La Fifa est sous le feu des critiques politiques et sportives mercredi, au lendemain de l'annonce de son projet d'ouvrir la porte aux investisseurs privés via la création d'une société attenante. L'Union européenne et l'UEFA mènent la fronde, dénonçant une menace pour le football.

L'UE intime à la Fifa de renoncer

« Pas touche à notre sport », a intimé l'UE à la Fifa mercredi par la voix du commissaire européen Glenn Micallef. Sur X, il a estimé que « la commercialisation effrénée du football était devenue nocive » et que ce projet « menaçait ce qui fait du football le sport le plus populaire du monde ». Micallef a ajouté que « ces propositions soulèvent d'importantes questions au regard du droit de la concurrence », précisant que « la Commission européenne examinerait ces propositions avec la plus grande attention ».
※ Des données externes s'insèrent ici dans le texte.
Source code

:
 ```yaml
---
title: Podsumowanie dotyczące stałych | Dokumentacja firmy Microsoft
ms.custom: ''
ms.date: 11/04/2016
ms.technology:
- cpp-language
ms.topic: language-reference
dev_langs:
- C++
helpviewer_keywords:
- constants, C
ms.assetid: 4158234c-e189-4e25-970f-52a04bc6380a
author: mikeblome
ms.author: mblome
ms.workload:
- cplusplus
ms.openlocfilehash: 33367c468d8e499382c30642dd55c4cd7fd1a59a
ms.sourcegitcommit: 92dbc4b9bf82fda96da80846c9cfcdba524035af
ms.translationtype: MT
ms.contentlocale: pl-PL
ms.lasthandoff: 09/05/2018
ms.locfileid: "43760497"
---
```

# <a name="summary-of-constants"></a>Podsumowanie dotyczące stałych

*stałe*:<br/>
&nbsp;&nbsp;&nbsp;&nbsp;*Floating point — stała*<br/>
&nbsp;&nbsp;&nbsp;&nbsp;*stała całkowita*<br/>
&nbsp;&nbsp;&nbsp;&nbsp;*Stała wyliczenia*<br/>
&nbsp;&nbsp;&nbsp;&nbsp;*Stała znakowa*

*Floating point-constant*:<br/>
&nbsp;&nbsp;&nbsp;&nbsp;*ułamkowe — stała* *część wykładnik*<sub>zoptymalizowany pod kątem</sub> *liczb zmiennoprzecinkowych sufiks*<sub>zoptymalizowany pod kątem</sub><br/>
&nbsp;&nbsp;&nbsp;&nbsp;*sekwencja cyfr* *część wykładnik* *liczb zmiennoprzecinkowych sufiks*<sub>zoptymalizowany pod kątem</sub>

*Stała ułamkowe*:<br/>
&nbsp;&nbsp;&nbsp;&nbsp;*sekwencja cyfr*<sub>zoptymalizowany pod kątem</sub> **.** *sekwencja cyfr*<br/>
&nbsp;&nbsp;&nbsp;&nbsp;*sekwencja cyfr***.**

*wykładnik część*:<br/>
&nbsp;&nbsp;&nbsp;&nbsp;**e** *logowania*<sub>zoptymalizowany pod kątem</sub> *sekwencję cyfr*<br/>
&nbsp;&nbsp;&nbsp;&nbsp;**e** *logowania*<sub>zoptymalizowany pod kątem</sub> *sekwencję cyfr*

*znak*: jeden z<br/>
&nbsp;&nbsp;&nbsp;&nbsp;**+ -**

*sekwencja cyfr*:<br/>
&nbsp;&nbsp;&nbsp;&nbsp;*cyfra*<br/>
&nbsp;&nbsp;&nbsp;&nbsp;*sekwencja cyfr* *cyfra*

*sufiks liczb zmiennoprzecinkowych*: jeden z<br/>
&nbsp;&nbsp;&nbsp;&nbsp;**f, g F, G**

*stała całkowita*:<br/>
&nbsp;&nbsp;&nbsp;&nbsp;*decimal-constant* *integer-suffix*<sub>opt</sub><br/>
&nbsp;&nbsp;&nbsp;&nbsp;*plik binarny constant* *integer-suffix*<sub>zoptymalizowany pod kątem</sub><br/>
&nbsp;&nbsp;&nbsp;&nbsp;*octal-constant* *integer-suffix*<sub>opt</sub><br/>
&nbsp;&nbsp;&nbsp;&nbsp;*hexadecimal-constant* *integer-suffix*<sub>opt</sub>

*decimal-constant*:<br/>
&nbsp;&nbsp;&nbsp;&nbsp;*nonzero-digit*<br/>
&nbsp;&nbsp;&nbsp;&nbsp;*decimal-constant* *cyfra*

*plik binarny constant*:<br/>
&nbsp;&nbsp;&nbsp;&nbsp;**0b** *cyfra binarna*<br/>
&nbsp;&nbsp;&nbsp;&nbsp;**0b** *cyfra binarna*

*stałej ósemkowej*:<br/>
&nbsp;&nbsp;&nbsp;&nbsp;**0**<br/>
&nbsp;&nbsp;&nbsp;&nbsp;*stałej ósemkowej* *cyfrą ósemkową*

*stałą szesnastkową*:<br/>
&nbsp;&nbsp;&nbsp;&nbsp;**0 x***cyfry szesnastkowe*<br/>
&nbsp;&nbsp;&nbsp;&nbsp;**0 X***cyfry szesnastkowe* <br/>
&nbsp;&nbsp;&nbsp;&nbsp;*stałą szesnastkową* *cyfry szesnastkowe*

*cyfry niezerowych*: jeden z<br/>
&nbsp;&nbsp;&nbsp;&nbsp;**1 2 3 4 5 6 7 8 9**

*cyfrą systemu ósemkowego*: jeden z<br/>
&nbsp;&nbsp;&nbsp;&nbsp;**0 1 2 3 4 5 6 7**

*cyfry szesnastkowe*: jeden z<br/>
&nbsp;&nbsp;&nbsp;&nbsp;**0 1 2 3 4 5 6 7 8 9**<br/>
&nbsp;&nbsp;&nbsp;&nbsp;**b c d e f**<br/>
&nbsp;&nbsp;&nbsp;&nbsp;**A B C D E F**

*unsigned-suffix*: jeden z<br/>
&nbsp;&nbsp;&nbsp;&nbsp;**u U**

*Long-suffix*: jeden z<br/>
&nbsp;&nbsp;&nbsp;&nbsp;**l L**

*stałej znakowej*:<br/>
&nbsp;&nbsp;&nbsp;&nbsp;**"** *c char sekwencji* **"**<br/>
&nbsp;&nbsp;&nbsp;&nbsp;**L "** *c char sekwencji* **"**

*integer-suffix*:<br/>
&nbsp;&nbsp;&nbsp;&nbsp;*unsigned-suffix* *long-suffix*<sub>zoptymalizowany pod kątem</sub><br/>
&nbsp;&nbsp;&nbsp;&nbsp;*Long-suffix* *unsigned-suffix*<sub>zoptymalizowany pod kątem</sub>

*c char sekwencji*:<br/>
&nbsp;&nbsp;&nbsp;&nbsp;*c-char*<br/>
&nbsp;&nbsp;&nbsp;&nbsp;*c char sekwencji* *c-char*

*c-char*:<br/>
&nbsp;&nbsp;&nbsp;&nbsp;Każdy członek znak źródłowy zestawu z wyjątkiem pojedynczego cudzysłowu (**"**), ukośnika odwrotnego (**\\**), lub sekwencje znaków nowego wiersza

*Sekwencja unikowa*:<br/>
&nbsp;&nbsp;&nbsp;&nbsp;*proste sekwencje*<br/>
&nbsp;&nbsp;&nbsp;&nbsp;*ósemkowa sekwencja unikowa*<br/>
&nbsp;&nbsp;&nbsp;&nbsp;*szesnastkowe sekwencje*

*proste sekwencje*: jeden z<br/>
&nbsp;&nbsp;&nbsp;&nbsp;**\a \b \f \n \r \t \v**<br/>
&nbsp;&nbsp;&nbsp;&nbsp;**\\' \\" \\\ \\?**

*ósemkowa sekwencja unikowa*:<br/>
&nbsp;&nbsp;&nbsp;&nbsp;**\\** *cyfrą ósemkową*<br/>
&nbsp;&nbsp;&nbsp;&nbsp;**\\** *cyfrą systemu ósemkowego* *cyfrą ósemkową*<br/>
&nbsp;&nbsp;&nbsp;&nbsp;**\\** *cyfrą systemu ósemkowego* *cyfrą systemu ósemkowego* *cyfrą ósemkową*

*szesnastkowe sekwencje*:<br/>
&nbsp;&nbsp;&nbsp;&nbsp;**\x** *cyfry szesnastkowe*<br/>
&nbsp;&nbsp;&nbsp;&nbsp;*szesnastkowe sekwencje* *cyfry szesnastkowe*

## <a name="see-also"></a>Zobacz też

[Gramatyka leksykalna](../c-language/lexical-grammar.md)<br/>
L'UEFA parle d'une ligne rouge

L'UEFA, confédération des fédérations européennes, a vu dès mardi dans ce projet « une ligne que les institutions gouvernant le football ne devraient jamais franchir ». Selon plusieurs médias, l'UEFA doit tenir cette semaine une réunion d'urgence avec ses associations membres. Le président de la Fédération française Philippe Diallo a évoqué des échanges dès mercredi avec les principales fédérations européennes et le président de l'UEFA Aleksander Ceferin. Diallo estime que ce projet « soulève beaucoup d'interrogations » et a dit avoir signifié au président de la Fifa Gianni Infantino la nécessité de « processus de décisions un peu plus transparents ».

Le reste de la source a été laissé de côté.